When the groom arrived, he was not as appealing as expected, and I didn't feel the same connection. The family's insistence on this marriage made me feel like a token to be admired but not truly loved. After some time, the groom himself expressed his confusion, rejecting the marriage proposal.

These experiences made me realize that the best days of my life had always been with my love marriage partner, and despite initial challenges, our long-distance relationship blossomed into a devoted bond within a year.

Ultimately, Partnership Success Depends on Individuals

By the time my parents decided to engage our marriage, I was already in love with someone who was skilled, calm, and intelligent. I had worked with him for years, and our bond was unbreakable. Despite my love marriage partner being my spouse now, the success of any marriage ultimately depends on the couple's ability to work together.

My husband, coming from a different background, brought a different approach and mindset. He was the more understanding and mature partner, while I was more spontaneous and headstrong. Unlike some couples, our relationship is not just about one person taking all the responsibilities but a balanced partnership that thrives on mutual support and understanding.

Together, we built a strong foundation for our marriage, fostered by trust, kindness, and respect. Our relationship and family have grown stronger through the years, and we have a beautiful child who brings us immense joy and love. My parents, initially hesitant, now thank God for us.

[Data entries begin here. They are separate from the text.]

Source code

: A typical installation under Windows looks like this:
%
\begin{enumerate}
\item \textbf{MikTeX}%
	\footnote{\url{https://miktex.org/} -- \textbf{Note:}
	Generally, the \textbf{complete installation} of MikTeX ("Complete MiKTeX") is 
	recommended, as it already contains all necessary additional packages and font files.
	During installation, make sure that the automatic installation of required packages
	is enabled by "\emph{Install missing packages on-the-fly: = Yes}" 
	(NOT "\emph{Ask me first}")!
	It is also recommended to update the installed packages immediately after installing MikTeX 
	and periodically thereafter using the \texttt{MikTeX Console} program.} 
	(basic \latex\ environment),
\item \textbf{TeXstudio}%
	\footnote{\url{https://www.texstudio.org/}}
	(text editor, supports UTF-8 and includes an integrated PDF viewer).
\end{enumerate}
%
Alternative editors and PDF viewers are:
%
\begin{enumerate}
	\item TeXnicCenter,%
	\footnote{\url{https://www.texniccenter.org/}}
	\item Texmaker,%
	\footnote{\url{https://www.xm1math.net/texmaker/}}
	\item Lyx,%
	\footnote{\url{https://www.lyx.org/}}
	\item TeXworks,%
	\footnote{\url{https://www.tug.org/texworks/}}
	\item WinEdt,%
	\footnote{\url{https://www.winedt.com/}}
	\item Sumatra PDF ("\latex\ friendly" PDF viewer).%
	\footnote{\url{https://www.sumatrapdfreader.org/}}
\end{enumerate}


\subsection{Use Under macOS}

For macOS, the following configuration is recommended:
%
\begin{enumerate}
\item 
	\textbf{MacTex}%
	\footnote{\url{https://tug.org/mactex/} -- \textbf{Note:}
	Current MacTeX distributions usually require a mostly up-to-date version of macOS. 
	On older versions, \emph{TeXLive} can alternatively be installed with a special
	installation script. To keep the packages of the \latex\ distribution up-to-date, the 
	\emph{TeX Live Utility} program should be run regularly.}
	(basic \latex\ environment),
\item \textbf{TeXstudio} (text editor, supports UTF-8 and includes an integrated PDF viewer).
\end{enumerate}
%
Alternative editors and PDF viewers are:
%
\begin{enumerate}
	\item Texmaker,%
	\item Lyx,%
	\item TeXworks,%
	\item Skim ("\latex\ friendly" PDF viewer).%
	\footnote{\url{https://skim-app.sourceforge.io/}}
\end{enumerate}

However, I've noticed that some couples live happily in arranged marriages, and some in love marriages. Success is not just about the initial decision but the commitment and effort put in by both partners to maintain a strong bond. In India, like in any other culture, the happiness in marriage depends on the unity between two individuals and their willingness to work through challenges as a team.

When faced with doubts and challenges, what truly counts is the love, respect, and trust between partners, not the circumstances that led to their union.